Twiggy says models too thin these days…
Stick-thin 1960s British supermodel, Twiggy, says many of today’s models, actresses and celebrities are too skinny.
“It’s very worrying,” Twiggy said in Los Angeles.
The 57-year-old pop icon has called on fashion magazines to ban unhealthily skinny models and for the modelling industry to be regulated.
Born Lesley Hornby, but given the nickname Twiggy for her reed-thin body, said she was naturally skinny when she revolutionised the fashion world in the late 1960s.
“When I was modelling through 16 to 20, when I got blamed for making kids want to be thin, I ate absolutely everything, but I was naturally skinny,” she said.
“I ate, but I had a really high metabolism.”
Today, many models, actresses and women in the public eye have lost large amounts of weight and Twiggy, without naming names, says it is easy to spot them.
“You get what I call the lollypop look,” she said.
“If somebody is not naturally slender, if their head is too big for their body, the chances are they are dieting too much.”
It is not just Hollywood’s young women that concern her, with Twiggy pointing to well-known actresses beyond their 20s who appear to be starving themselves.
“A lot of them aren’t girls,” Twiggy continued.
“They are women.
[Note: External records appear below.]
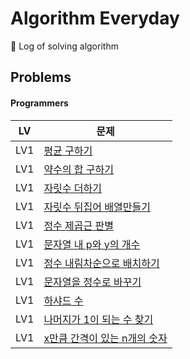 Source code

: # Algorithm Everyday
🥊 Log of solving algorithm

## Problems

#### Programmers

|LV| 문제                                                                               |
|----|----------------------------------------------------------------------------------|
| LV1 | [평균 구하기](https://school.programmers.co.kr/learn/courses/30/lessons/12944)        |
| LV1 | [약수의 합 구하기](https://school.programmers.co.kr/learn/courses/30/lessons/12928)     |
| LV1 | [자릿수 더하기](https://school.programmers.co.kr/learn/courses/30/lessons/12931)       |
| LV1 | [자릿수 뒤집어 배열만들기](https://school.programmers.co.kr/learn/courses/30/lessons/12932) |
| LV1 | [정수 제곱근 판별](https://school.programmers.co.kr/learn/courses/30/lessons/12934)     |
| LV1 | [문자열 내 p와 y의 개수](https://school.programmers.co.kr/learn/courses/30/lessons/12916)|
| LV1 | [정수 내림차순으로 배치하기](https://school.programmers.co.kr/learn/courses/30/lessons/12933)|
| LV1 | [문자열을 정수로 바꾸기](https://school.programmers.co.kr/learn/courses/30/lessons/12925) |
| LV1 | [하샤드 수](https://school.programmers.co.kr/learn/courses/30/lessons/12947) |
| LV1 | [나머지가 1이 되는 수 찾기](https://school.programmers.co.kr/learn/courses/30/lessons/87389) |
| LV1 | [x만큼 간격이 있는 n개의 숫자](https://school.programmers.co.kr/learn/courses/30/lessons/12954) | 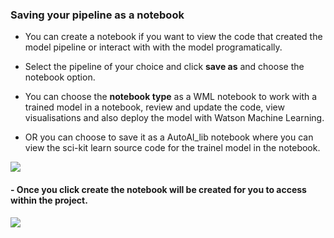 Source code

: 
### Saving your pipeline as a notebook 

- You can create a notebook if you want to view the code that created the model pipeline or interact with with the model programatically.

- Select the pipeline of your choice and click **save as** and choose the notebook option.

- You can choose the **notebook type** as a WML notebook to work with a trained model in a notebook, review and update the code, view visualisations and also deploy the model with Watson Machine Learning. 

- OR you can choose to save it as a AutoAI_lib notebook where you can view the sci-kit learn source code for the trainel model in the notebook. 


![](https://github.com/YaminiRao/ddc-2021-jumpstart-your-journey/blob/patch-1/workshop/assets/images/setup/notebook.png)


#### - Once you click create the notebook will be created for you to access within the project.


![](https://github.com/YaminiRao/ddc-2021-jumpstart-your-journey/blob/patch-1/workshop/assets/images/setup/notebook-2.png)


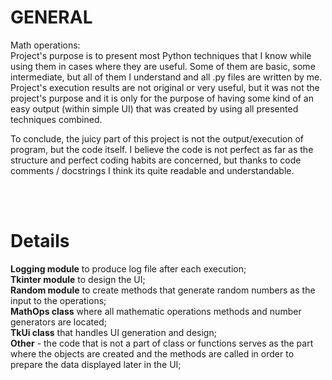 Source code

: # GENERAL
Math operations:</br>
Project's purpose is to present most Python techniques that I know while using them in cases where they are useful. Some of them are basic, some intermediate, but all of them
I understand and all .py files are written by me. Project's execution results are not original or very useful, but it was not the project's purpose and it is only for the purpose of having some kind of an easy output (within simple UI) that was created by using all presented techniques combined. </br>

To conclude, the juicy part of this project is not the output/execution of program, but the code itself. I believe the code is not perfect as far as the structure and
perfect coding habits are concerned, but thanks to code comments / docstrings I think its quite readable and understandable.

</br></br>

# Details
**Logging module** to produce log file after each execution;</br>
**Tkinter module** to design the UI;</br>
**Random module** to create methods that generate random numbers as the input to the operations;</br>
**MathOps class** where all mathematic operations methods and number generators are located;</br>
**TkUi class** that handles UI generation and design;</br>
**Other** - the code that is not a part of class or functions serves as the part where the objects are created and the methods are called in order to prepare the data displayed later in the UI;</br></br>


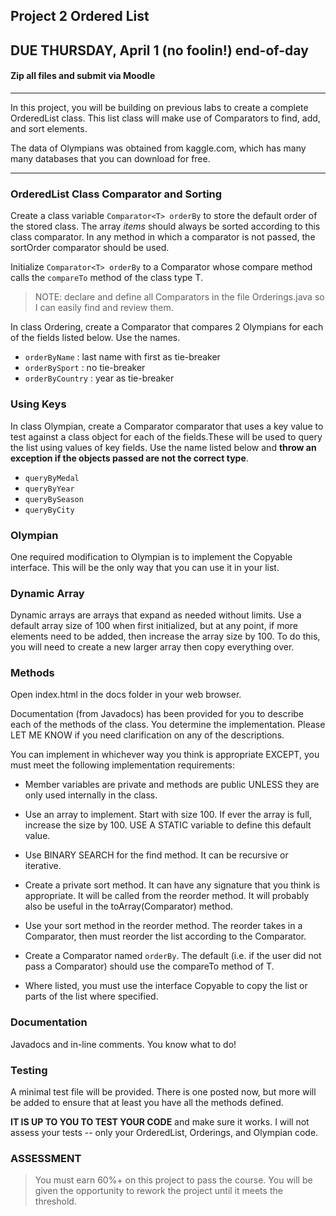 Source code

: ## Project 2 Ordered List
## DUE THURSDAY, April 1 (no foolin!) end-of-day
#### Zip all files and submit via Moodle

<hr>

In this project, you will be building on previous labs to create a complete OrderedList class. This list class will make use of Comparators to find, add, and sort elements.

The data of Olympians was obtained from kaggle.com, which has many many databases that you can download for free.

<hr>

### OrderedList Class Comparator and Sorting

Create a class variable `Comparator<T> orderBy` to store the default order of the stored class. The array _items_ should always be sorted according to this class comparator. In any method in which a comparator is not passed, the sortOrder comparator should be used.

Initialize `Comparator<T> orderBy` to a Comparator<T> whose compare method calls the `compareTo` method of the class type T.

>NOTE: declare and define all Comparators in the file Orderings.java so I can easily find and review them.

In class Ordering, create a Comparator<Olympian> that compares 2 Olympians for each of the fields listed below. Use the names.
- `orderByName` : last name with first as tie-breaker
- `orderBySport` : no tie-breaker
- `orderByCountry` : year as tie-breaker

### Using Keys

In class Olympian, create a Comparator<Object> comparator that uses a key value to test against a class object for each of the fields.These will be used to query the list using values of key fields. Use the name listed below and **throw an exception if the objects passed are not the correct type**.

- `queryByMedal`
- `queryByYear`
- `queryBySeason`
- `queryByCity`

### Olympian

One required modification to Olympian is to implement the Copyable interface. This will be the only way that you can use it in your list.

### Dynamic Array

Dynamic arrays are arrays that expand as needed without limits. Use a default array size of 100 when first initialized, but at any point, if more elements need to be added, then increase the array size by 100. To do this, you will need to create a new larger array then copy everything over.

### Methods

Open index.html in the docs folder in your web browser.

Documentation (from Javadocs) has been provided for you to describe each of the methods of the class. You determine the implementation. Please LET ME KNOW if you need clarification on any of the descriptions.

You can implement in whichever way you think is appropriate EXCEPT, you must meet the following implementation requirements:

- Member variables are private and methods are public UNLESS they are only used internally in the class.

- Use an array to implement. Start with size 100. If ever the array is full, increase the size by 100. USE A STATIC variable to define this default value.

- Use BINARY SEARCH for the find method. It can be recursive or iterative.

- Create a private sort method. It can have any signature that you think is appropriate. It will be called from the reorder method. It will probably also be useful in the toArray(Comparator) method.

- Use your sort method in the reorder method. The reorder takes in a Comparator, then must reorder the list according to the Comparator.

- Create a Comparator<T> named `orderBy`. The default (i.e. if the user did not pass a Comparator) should use the compareTo method of T.

- Where listed, you must use the interface Copyable to copy the list or parts of the list where specified.


### Documentation

Javadocs and in-line comments. You know what to do!

### Testing

A minimal test file will be provided. There is one posted now, but more will be added to ensure that at least you have all the methods defined.

**IT IS UP TO YOU TO TEST YOUR CODE** and make sure it works. I will not assess your tests -- only your OrderedList, Orderings, and Olympian code.

### ASSESSMENT


> You must earn 60%+ on this project to pass the course. You will be given the opportunity to rework the project until it meets the threshold.
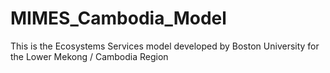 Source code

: # MIMES_Cambodia_Model
This is the Ecosystems Services model developed by Boston University for the Lower Mekong / Cambodia Region
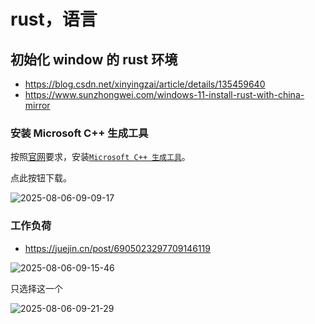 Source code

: # rust，语言

## 初始化 window 的 rust 环境

- https://blog.csdn.net/xinyingzai/article/details/135459640
- https://www.sunzhongwei.com/windows-11-install-rust-with-china-mirror

### 安装 Microsoft C++ 生成工具

按照[官网](https://www.rust-lang.org/zh-CN/tools/install)要求，安装[`Microsoft C++ 生成工具`](https://visualstudio.microsoft.com/zh-hans/visual-cpp-build-tools/)。

点此按钮下载。

![2025-08-06-09-09-17](https://gh-img-store.ruan-cat.com/img/2025-08-06-09-09-17.png)

### 工作负荷

- https://juejin.cn/post/6905023297709146119

![2025-08-06-09-15-46](https://gh-img-store.ruan-cat.com/img/2025-08-06-09-15-46.png)

只选择这一个

![2025-08-06-09-21-29](https://gh-img-store.ruan-cat.com/img/2025-08-06-09-21-29.png)

###
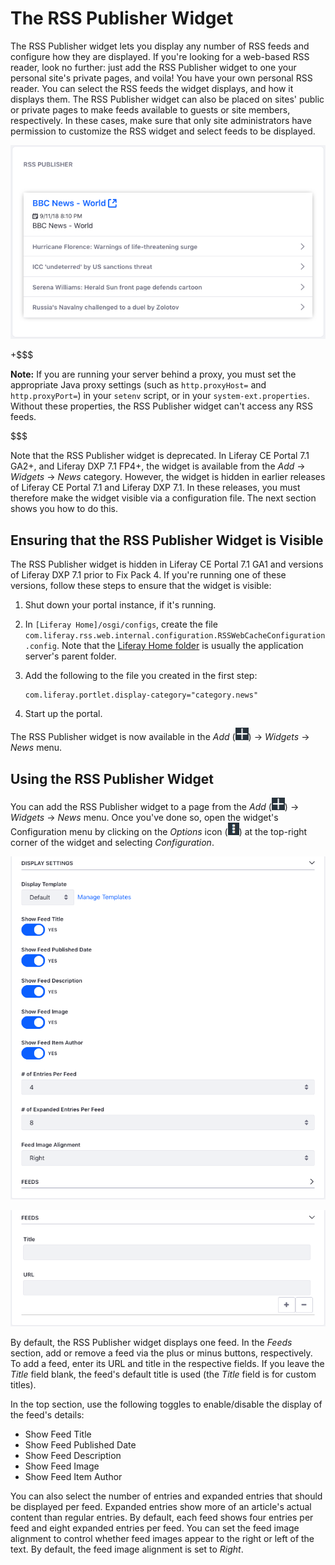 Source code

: # The RSS Publisher Widget

The RSS Publisher widget lets you display any number of RSS feeds and configure 
how they are displayed. If you're looking for a web-based RSS reader, look no 
further: just add the RSS Publisher widget to one your personal site's private 
pages, and voila! You have your own personal RSS reader. You can select the RSS 
feeds the widget displays, and how it displays them. The RSS Publisher widget 
can also be placed on sites' public or private pages to make feeds available to 
guests or site members, respectively. In these cases, make sure that only site 
administrators have permission to customize the RSS widget and select feeds to 
be displayed. 

![Figure 1: The RSS Publisher widget lets you display RSS feeds of your choosing.](../../../../images/rss-widget-default-view.png)

+$$$

**Note:** If you are running your server behind a proxy, you must set the 
appropriate Java proxy settings (such as `http.proxyHost=` and `http.proxyPort=`) 
in your `setenv` script, or in your `system-ext.properties`. Without these 
properties, the RSS Publisher widget can't access any RSS feeds.

$$$

Note that the RSS Publisher widget is deprecated. In Liferay CE Portal 7.1 GA2+, 
and Liferay DXP 7.1 FP4+, the widget is available from the *Add* &rarr; 
*Widgets* &rarr; *News* category. However, the widget is hidden in earlier 
releases of Liferay CE Portal 7.1 and Liferay DXP 7.1. In these releases, you 
must therefore make the widget visible via a configuration file. The next 
section shows you how to do this. 

## Ensuring that the RSS Publisher Widget is Visible

The RSS Publisher widget is hidden in Liferay CE Portal 7.1 GA1 and versions of 
Liferay DXP 7.1 prior to Fix Pack 4. If you're running one of these versions, 
follow these steps to ensure that the widget is visible: 

1.  Shut down your portal instance, if it's running. 

2.  In `[Liferay Home]/osgi/configs`, create the file 
    `com.liferay.rss.web.internal.configuration.RSSWebCacheConfiguration.config`. 
    Note that the 
    [Liferay Home folder](/discover/deployment/-/knowledge_base/7-1/installing-liferay#liferay-home) 
    is usually the application server's parent folder. 

3.  Add the following to the file you created in the first step: 

        com.liferay.portlet.display-category="category.news"

4.  Start up the portal. 

The RSS Publisher widget is now available in the *Add* 
(![Add](../../../../images/icon-add-app.png)) 
&rarr; *Widgets* &rarr; *News* menu. 

## Using the RSS Publisher Widget

You can add the RSS Publisher widget to a page from the *Add* 
(![Add](../../../../images/icon-add-app.png)) 
&rarr; *Widgets* &rarr; *News* menu. Once you've done so, open the widget's 
Configuration menu by clicking on the *Options* icon
(![Options](../../../../images/icon-options.png)) at the top-right corner of the
widget and selecting *Configuration*. 

![Figure 2: The RSS Publisher widget's configuration lets you customize how the widget displays RSS feeds.](../../../../images/rss-widget-config.png)

![Figure 3: You can also use the RSS Publisher widget's configuration to specify which feeds to display.](../../../../images/rss-widget-config-feeds.png)

By default, the RSS Publisher widget displays one feed. In the *Feeds* section, 
add or remove a feed via the plus or minus buttons, respectively. To add a feed, 
enter its URL and title in the respective fields. If you leave the *Title* field 
blank, the feed's default title is used (the *Title* field is for custom 
titles). 

In the top section, use the following toggles to enable/disable the display of 
the feed's details:

-   Show Feed Title
-   Show Feed Published Date
-   Show Feed Description
-   Show Feed Image
-   Show Feed Item Author

You can also select the number of entries and expanded entries that should be
displayed per feed. Expanded entries show more of an article's actual content
than regular entries. By default, each feed shows four entries per feed and
eight expanded entries per feed. You can set the feed image alignment to
control whether feed images appear to the right or left of the text. By default,
the feed image alignment is set to *Right*.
You can’t believe somebody in their 30s and 40s would want to do that or go there.
“It’s incredible really.”
Twiggy is using her new job as a judge on reality TV show, America’s Next Top Model, seen in Australia on Foxtel’s FOX8 channel, to help educate young wannabe models about the dangers of crash diets.
Along with the show’s host and founder, American supermodel Tyra Banks, Twiggy pulls contestants who appear to have lost too much weight during the pressure of the competition aside for counselling.
“Tyra’s really good about that,” Twiggy said. “She really is.”
Twiggy wants other influential players to step in.
“I think some of the fashion magazines should take a little bit more control of it and maybe not feature anyone who looks unhealthy and the modelling industry should be regulated,” she said.